PBF LLC Limited Liability Company Agreement
The holders of limited liability company interests in PBF LLC, including PBF Energy, generally have to include for purposes of calculating their U.S. federal, state and local income taxes their share of any taxable income of PBF LLC. Taxable income of PBF LLC generally is allocated to the holders of PBF LLC units (including PBF Energy) pro rata in accordance with their respective share of the net profits and net losses of PBF LLC. In general, PBF LLC is required to make periodic tax distributions to the members of PBF LLC, including PBF Energy, pro rata in accordance with their respective percentage interests for such period (as determined under the amended and restated limited liability company agreement of PBF LLC), subject to available cash and applicable law and contractual restrictions (including pursuant to our debt instruments) and based on certain assumptions. Generally, these tax distributions will be an amount equal to our estimate of the taxable income of PBF LLC for the year multiplied by an assumed tax rate equal to the highest effective marginal combined U.S. federal, state and local income tax rate prescribed for an individual or corporate resident in New York, New York (taking into account the nondeductibility of certain expenses). If, with respect to any given calendar year, the aggregate periodic tax distributions were less than the actual taxable income of PBF LLC multiplied by the assumed tax rate, PBF LLC will make a “true up” tax distribution, no later than March 15 of the following year, equal to such difference, subject to the available cash and borrowings of PBF LLC.
Tax Receivable Agreement
PBF Energy entered into a tax receivable agreement with the PBF LLC Series A and PBF LLC Series B Unit holders (the “Tax Receivable Agreement”) that provides for the payment by PBF Energy to such persons of an amount equal to 85% of the amount of the benefits, if any, that PBF Energy is deemed to realize as a result of (i) increases in tax basis, as described below, and (ii) certain other tax benefits related to entering into the Tax Receivable Agreement, including tax benefits attributable to payments under the Tax Receivable Agreement. For purposes of the Tax Receivable Agreement, the benefit deemed realized by PBF Energy will be computed by comparing the actual income tax liability of PBF Energy (calculated with certain assumptions) to the amount of such taxes that PBF Energy would have been required to pay had there been no increase to the tax basis of the assets of PBF LLC as a result of purchases or exchanges of PBF LLC Series A Units for shares of PBF Energy's Class A common stock and had PBF Energy not entered into the Tax Receivable Agreement. The term of the Tax Receivable Agreement will continue until all such tax benefits have been utilized or expired unless: (i) PBF Energy exercises its right to terminate the Tax Receivable Agreement, (ii) PBF Energy breaches any of its material obligations under the Tax Receivable Agreement or (iii) certain changes of control occur, in which case all obligations under the Tax Receivable Agreement will generally be accelerated and due as calculated under certain assumptions.
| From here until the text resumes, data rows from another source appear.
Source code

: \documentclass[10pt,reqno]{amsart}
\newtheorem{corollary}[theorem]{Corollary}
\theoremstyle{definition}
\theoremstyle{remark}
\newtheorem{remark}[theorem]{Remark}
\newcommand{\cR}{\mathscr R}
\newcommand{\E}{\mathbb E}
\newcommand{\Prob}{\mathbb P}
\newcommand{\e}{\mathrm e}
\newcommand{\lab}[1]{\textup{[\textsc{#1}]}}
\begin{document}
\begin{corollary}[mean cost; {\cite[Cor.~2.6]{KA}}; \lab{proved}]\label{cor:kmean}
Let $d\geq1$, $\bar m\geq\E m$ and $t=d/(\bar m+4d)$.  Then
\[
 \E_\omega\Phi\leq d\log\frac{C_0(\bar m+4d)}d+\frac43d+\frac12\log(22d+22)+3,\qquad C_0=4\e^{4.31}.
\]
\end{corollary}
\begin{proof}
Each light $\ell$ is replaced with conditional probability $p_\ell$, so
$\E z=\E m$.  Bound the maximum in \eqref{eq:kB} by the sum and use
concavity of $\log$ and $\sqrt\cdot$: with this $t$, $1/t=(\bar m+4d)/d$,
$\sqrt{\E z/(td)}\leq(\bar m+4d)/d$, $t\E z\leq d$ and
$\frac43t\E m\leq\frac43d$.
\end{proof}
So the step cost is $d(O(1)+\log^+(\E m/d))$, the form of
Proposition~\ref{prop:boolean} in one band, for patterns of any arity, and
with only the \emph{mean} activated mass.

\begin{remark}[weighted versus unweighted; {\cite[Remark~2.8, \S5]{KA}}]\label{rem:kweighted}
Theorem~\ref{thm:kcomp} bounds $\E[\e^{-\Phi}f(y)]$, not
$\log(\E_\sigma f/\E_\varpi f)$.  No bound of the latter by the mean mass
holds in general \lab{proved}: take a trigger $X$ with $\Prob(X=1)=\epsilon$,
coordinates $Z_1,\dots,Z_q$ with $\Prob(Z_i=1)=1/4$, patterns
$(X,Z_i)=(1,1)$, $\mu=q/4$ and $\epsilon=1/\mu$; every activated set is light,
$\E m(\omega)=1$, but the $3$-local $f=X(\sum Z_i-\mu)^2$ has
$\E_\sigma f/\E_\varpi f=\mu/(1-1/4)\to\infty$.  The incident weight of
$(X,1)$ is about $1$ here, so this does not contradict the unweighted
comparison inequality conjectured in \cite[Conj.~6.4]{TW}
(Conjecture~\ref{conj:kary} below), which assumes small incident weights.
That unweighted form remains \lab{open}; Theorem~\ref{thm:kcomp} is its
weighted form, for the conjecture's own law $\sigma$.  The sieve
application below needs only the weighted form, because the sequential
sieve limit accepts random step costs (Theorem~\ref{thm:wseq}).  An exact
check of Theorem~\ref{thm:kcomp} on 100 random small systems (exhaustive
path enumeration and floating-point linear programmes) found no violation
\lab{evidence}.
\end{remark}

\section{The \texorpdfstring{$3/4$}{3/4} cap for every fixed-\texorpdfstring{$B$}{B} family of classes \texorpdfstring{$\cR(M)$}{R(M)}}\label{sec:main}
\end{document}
The payment obligations under the Tax Receivable Agreement are obligations of PBF Energy and not of PBF LLC or PBF Holding. In general, PBF Energy expects to obtain funding for these payments by causing PBF Holding to distribute cash to PBF LLC, which will then distribute this cash, generally as tax distributions, on a pro-rata basis to its owners. Such owners include PBF Energy, which holds a 40.9% interest as of September 30, 2013.